» TASK DIRECTIONS
Take each line of the data that contains the string "Presentation" and copy it.

(EXTRACTED ENTRIES Opens)

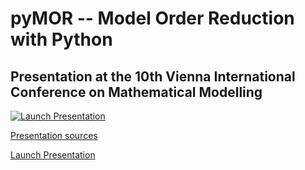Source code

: # pyMOR -- Model Order Reduction with Python

## Presentation at the 10th Vienna International Conference on Mathematical Modelling

[![Launch Presentation](https://mybinder.org/badge_logo.svg)](https://mybinder.org/v2/gh/renefritze/22-mathmod/main?urlpath=tree%2Fpymor.md)

[Presentation sources](https://github.com/renefritze/22-mathmod)

[Launch Presentation](https://mybinder.org/v2/gh/renefritze/22-mathmod/main?urlpath=tree%2Fpymor.md)
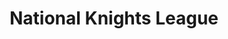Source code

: ---
title: National Knights League
description: The National Knights League is the NA-based dueling league for Mordhau players to test their 1v1 mettle in an organized setting! 
img: nkl_crefs.png
url: https://nationalknightsleague.com/
---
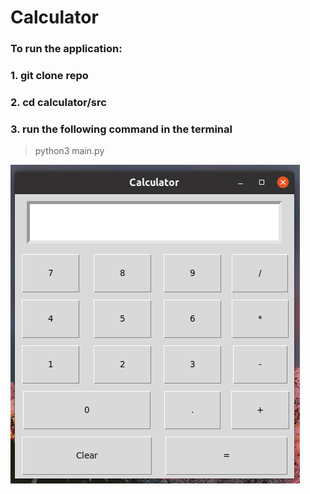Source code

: # Calculator

### To run the application:

### 1. git clone repo

### 2. cd calculator/src

### 3. run the following command in the terminal

 > python3 main.py
 
 ![screenshot](https://github.com/jeromez0/Calculator/blob/main/public/AppScreenshot.png)
 
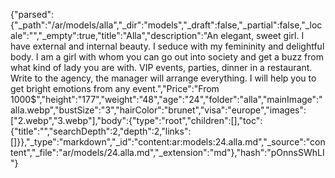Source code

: {"parsed":{"_path":"/ar/models/alla","_dir":"models","_draft":false,"_partial":false,"_locale":"","_empty":true,"title":"Alla","description":"An elegant, sweet girl. I have external and internal beauty. I seduce with my femininity and delightful body. I am a girl with whom you can go out into society and get a buzz from what kind of lady you are with. VIP events, parties, dinner in a restaurant. Write to the agency, the manager will arrange everything. I will help you to get bright emotions from any event.","Price":"From 1000$","height":"177","weight":"48","age":"24","folder":"alla","mainImage":"alla.webp","bustSize":"3","hairColor":"brunet","visa":"europe","images":["2.webp","3.webp"],"body":{"type":"root","children":[],"toc":{"title":"","searchDepth":2,"depth":2,"links":[]}},"_type":"markdown","_id":"content:ar:models:24.alla.md","_source":"content","_file":"ar/models/24.alla.md","_extension":"md"},"hash":"pOnnsSWhLI"}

(EXTRACTED ENTRIES Closes)

» YOUR RESPONSE
## Presentation at the 10th Vienna International Conference on Mathematical Modelling
[![Launch Presentation](https://mybinder.org/badge_logo.svg)](https://mybinder.org/v2/gh/renefritze/22-mathmod/main?urlpath=tree%2Fpymor.md)
[Presentation sources](https://github.com/renefritze/22-mathmod)
[Launch Presentation](https://mybinder.org/v2/gh/renefritze/22-mathmod/main?urlpath=tree%2Fpymor.md)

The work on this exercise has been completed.